Bugün görüşmelerde tıkanma konularının başında işte bu toprak meselesi gelmektedir. Zaten Annan Planında en çok tartışılan konu da budur. Nitekim Denktaş, sorunu çözüme yönelik girişimleri ‘Türk tapusu’ geçirsiz kılma işlemi olarak değerlendirerek (Cumhuriyet, 9 Mart 2003), karşı çıkmaktadır. Denktaş’ın böyle konuşmasına karşın, demecinden iki hafta önce 19 Şubat 2003’de KKTC Bakanlar Kurulu kararıyla tapu delinmiştir. Milli Eğitim ve Kültür Bakanlığı yaklaşık 25 yıldır kullandığı binayı boşaltmak zorunda kalmıştır. 1974 öncesi ‘Yehova Şahitleri’ne ait olan bina önce Yehova Şahitleri Türkiye Şubesine devredilmiş ve ardında da bina boşaltılmıştır (YeniDüzen, 13 Mayıs 2003). Böylece KKTC tapusu, hem de Bakanlar Kurulu kararıyla delinmiştir.

Tapulandırmayla toprak edinenlerden birisi de KKTC Cumhurbaşkanı Rauf Raif Denktaş’tır. YeniDüzen Gazetesi, resmi evrakların küpürleriyle Denktaş ve batık bankacı dünürü Salih Boyacı’nın Rumlar’a ait toprakları nasıl üzerlerine geçirdiklerini detaylı bir şekilde yayımlamıştır (5 Mart 2003; ayrıca Afrika, 19 Şubat 2003). Denktaş, Yılan Adasını alırken, dünürü de Güzelyurt’ta 705 dönüm toprağı üzerine tapulandırmıştır. Başbakan Eroğlu da, birkaç tapu sahibi olmuştur (YeniDüzen, 6 Mart 2003; Sabah, 10 Mart 2003).
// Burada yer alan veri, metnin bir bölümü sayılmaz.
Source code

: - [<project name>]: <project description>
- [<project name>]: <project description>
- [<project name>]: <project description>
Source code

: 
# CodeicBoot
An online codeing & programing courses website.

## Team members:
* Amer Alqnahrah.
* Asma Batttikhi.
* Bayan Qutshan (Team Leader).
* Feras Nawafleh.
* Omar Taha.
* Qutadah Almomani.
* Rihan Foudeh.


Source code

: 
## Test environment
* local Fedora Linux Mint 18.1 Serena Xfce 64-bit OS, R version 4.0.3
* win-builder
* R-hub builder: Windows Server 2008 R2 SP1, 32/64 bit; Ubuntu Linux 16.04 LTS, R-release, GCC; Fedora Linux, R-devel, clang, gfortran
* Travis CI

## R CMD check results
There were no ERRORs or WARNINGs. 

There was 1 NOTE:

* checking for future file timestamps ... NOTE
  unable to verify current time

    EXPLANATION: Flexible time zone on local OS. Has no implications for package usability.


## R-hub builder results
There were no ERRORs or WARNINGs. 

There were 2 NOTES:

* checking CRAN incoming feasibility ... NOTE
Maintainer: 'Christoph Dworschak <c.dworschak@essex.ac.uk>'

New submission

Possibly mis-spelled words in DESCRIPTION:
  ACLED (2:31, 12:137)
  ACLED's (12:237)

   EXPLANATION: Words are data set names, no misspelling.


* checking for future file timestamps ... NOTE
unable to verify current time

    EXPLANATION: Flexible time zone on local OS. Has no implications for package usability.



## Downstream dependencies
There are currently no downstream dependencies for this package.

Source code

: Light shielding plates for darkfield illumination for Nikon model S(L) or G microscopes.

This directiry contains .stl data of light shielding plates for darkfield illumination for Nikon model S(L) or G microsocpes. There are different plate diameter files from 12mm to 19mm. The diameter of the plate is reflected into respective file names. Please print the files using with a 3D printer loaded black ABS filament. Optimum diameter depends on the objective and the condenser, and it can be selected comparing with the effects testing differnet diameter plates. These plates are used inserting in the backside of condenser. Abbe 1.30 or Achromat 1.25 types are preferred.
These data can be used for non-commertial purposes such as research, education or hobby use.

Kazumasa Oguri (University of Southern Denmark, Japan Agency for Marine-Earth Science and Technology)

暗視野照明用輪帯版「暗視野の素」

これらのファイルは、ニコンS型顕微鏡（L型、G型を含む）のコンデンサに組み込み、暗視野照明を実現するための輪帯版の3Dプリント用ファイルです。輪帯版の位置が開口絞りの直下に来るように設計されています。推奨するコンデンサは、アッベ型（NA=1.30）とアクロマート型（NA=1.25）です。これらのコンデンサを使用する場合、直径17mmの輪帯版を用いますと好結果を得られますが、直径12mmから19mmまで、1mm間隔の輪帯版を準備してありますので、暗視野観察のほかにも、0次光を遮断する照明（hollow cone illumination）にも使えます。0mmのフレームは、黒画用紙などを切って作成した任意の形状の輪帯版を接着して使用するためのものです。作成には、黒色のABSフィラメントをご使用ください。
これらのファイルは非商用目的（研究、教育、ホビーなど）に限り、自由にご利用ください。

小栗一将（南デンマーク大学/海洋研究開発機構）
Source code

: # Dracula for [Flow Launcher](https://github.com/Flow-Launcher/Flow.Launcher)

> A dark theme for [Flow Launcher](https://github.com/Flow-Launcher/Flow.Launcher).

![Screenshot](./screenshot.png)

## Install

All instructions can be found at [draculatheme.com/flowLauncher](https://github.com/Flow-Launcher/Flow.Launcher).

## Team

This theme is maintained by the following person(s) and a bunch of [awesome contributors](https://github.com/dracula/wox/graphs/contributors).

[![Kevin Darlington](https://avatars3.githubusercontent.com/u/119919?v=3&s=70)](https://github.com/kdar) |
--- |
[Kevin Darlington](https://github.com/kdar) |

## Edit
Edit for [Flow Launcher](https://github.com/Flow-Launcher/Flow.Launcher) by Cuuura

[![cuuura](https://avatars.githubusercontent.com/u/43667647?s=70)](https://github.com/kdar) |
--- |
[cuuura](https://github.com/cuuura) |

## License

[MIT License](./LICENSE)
İşte gündemde olan Titiana Loizidou davası, kuzeyde tapulanan arazisinin kullanımı üzerine Avrupa İnsan Hakları Mahkemesi’nde (AİHM) açılmış bir dava olup; KKTC uluslararası ilişkilerde tanınmadığı için AİHM, TC’yi 650 bin dolar ödemeye mahkum etmiştir (buna bir de 1998’den bugüne faiz eklenecek). AİHM davalarında TC’nin avukatlığını yapan Prof. Dr. Bakır Çağlar, iki yıl önce ve daha sonra da bu tazminatın ödenmekten başka yolun olmadığına dikkat çekmiştir (Radikal, 31 Mayıs 2001; Cumhuriyet, 29 Ağustos 2001; Hürriyet, 16 Aralık 2002). Bugün de nasıl ödeneceği tartışması yapılmaktadır; oysa Ankara-Lefkoşa hattının ‘derin’ kanadı, düne kadar ödemenin söz konusu olmayacağı iddiasındaydı.
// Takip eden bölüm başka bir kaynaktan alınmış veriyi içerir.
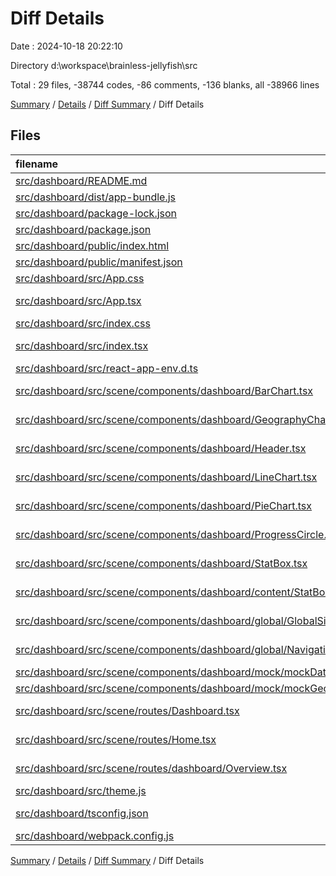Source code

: # Diff Details

Date : 2024-10-18 20:22:10

Directory d:\\workspace\\brainless-jellyfish\\src

Total : 29 files,  -38744 codes, -86 comments, -136 blanks, all -38966 lines

[Summary](results.md) / [Details](details.md) / [Diff Summary](diff.md) / Diff Details

## Files
| filename | language | code | comment | blank | total |
| :--- | :--- | ---: | ---: | ---: | ---: |
| [src/dashboard/README.md](/src/dashboard/README.md) | Markdown | -26 | 0 | -21 | -47 |
| [src/dashboard/dist/app-bundle.js](/src/dashboard/dist/app-bundle.js) | JavaScript | -14 | -7 | -4 | -25 |
| [src/dashboard/package-lock.json](/src/dashboard/package-lock.json) | JSON | -22,326 | 0 | -1 | -22,327 |
| [src/dashboard/package.json](/src/dashboard/package.json) | JSON | -67 | 0 | -1 | -68 |
| [src/dashboard/public/index.html](/src/dashboard/public/index.html) | HTML | -20 | -23 | -1 | -44 |
| [src/dashboard/public/manifest.json](/src/dashboard/public/manifest.json) | JSON | -25 | 0 | -1 | -26 |
| [src/dashboard/src/App.css](/src/dashboard/src/App.css) | CSS | -33 | 0 | -6 | -39 |
| [src/dashboard/src/App.tsx](/src/dashboard/src/App.tsx) | TypeScript JSX | -34 | 0 | -4 | -38 |
| [src/dashboard/src/index.css](/src/dashboard/src/index.css) | CSS | -26 | -3 | -6 | -35 |
| [src/dashboard/src/index.tsx](/src/dashboard/src/index.tsx) | TypeScript JSX | -13 | 0 | -2 | -15 |
| [src/dashboard/src/react-app-env.d.ts](/src/dashboard/src/react-app-env.d.ts) | TypeScript | 0 | -1 | -1 | -2 |
| [src/dashboard/src/scene/components/dashboard/BarChart.tsx](/src/dashboard/src/scene/components/dashboard/BarChart.tsx) | TypeScript JSX | -126 | -1 | -4 | -131 |
| [src/dashboard/src/scene/components/dashboard/GeographyChart.tsx](/src/dashboard/src/scene/components/dashboard/GeographyChart.tsx) | TypeScript JSX | -83 | 0 | -3 | -86 |
| [src/dashboard/src/scene/components/dashboard/Header.tsx](/src/dashboard/src/scene/components/dashboard/Header.tsx) | TypeScript JSX | -26 | 0 | -4 | -30 |
| [src/dashboard/src/scene/components/dashboard/LineChart.tsx](/src/dashboard/src/scene/components/dashboard/LineChart.tsx) | TypeScript JSX | -116 | 0 | -5 | -121 |
| [src/dashboard/src/scene/components/dashboard/PieChart.tsx](/src/dashboard/src/scene/components/dashboard/PieChart.tsx) | TypeScript JSX | -107 | 0 | -3 | -110 |
| [src/dashboard/src/scene/components/dashboard/ProgressCircle.tsx](/src/dashboard/src/scene/components/dashboard/ProgressCircle.tsx) | TypeScript JSX | -20 | 0 | -3 | -23 |
| [src/dashboard/src/scene/components/dashboard/StatBox.tsx](/src/dashboard/src/scene/components/dashboard/StatBox.tsx) | TypeScript JSX | -51 | 0 | -5 | -56 |
| [src/dashboard/src/scene/components/dashboard/content/StatBox.tsx](/src/dashboard/src/scene/components/dashboard/content/StatBox.tsx) | TypeScript JSX | -60 | 0 | -6 | -66 |
| [src/dashboard/src/scene/components/dashboard/global/GlobalSideBar.tsx](/src/dashboard/src/scene/components/dashboard/global/GlobalSideBar.tsx) | TypeScript JSX | -182 | -1 | -14 | -197 |
| [src/dashboard/src/scene/components/dashboard/global/NavigationBar.tsx](/src/dashboard/src/scene/components/dashboard/global/NavigationBar.tsx) | TypeScript JSX | -40 | 0 | -5 | -45 |
| [src/dashboard/src/scene/components/dashboard/mock/mockData.js](/src/dashboard/src/scene/components/dashboard/mock/mockData.js) | JavaScript | -1,299 | 0 | -10 | -1,309 |
| [src/dashboard/src/scene/components/dashboard/mock/mockGeoFeatures.js](/src/dashboard/src/scene/components/dashboard/mock/mockGeoFeatures.js) | JavaScript | -13,549 | 0 | -1 | -13,550 |
| [src/dashboard/src/scene/routes/Dashboard.tsx](/src/dashboard/src/scene/routes/Dashboard.tsx) | TypeScript JSX | -15 | 0 | -3 | -18 |
| [src/dashboard/src/scene/routes/Home.tsx](/src/dashboard/src/scene/routes/Home.tsx) | TypeScript JSX | 0 | 0 | -1 | -1 |
| [src/dashboard/src/scene/routes/dashboard/Overview.tsx](/src/dashboard/src/scene/routes/dashboard/Overview.tsx) | TypeScript JSX | -219 | -45 | -11 | -275 |
| [src/dashboard/src/theme.js](/src/dashboard/src/theme.js) | JavaScript | -218 | -5 | -7 | -230 |
| [src/dashboard/tsconfig.json](/src/dashboard/tsconfig.json) | JSON with Comments | -26 | 0 | -1 | -27 |
| [src/dashboard/webpack.config.js](/src/dashboard/webpack.config.js) | JavaScript | -23 | 0 | -2 | -25 |

[Summary](results.md) / [Details](details.md) / [Diff Summary](diff.md) / Diff Details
Denktaş’ın danışmanı Prof. Dr. Mümtaz Soysal da, Hürriyet’teki köşesinde bundan 7 yıl önce Loizidou davasını incelemiş ve vardığı yargı şu olmuştur (Hürriyet, 5 Ağustos 1998): Türkiye, çifte kötü niyetle katmerlenmiş bir karar yüzünden milyonlarca dolar ödeyecek kadar safdil olamaz. Kim nerede ne derse desin.
1998’den bugüne ve Loizidou’nun tazminatının bugün-yarın ödenmesi gündemdedir. Davaların KKTC’de açılması taktiği de, öncekiler kadar ‘tutacağa’ benziyor.

Bu gibi davaları dikkate alanlar, Annan Planını bu davalara son vermek açısından önemine dikkat çekmektedir.

AİHM’deki TC’nin atağı yargıç Rıza Tüzmen de, Loizidou davasına benzer binlerce dava açılabileceği yönünde bir değerlendirme yapmıştır (CNN Türk, 4 Şubat 2003; Milliyet, 4 Şubat 2003). Böylesine açılan dava sayısı bir yıl öncesinde 300-500 denirken, bugün 270 bin olduğu iddia edilmiştir (Hürriyet, 2 Mayıs 2003).

Bu tür davalar nedeniyle 1 milyon 460 bin 643 dönüm Rumların toprağı için gündeme gelebilecek tazminat miktarı 25-30 milyar dolar (Hürriyet, 16 Aralık 2002) olarak hesaplanmaktadır.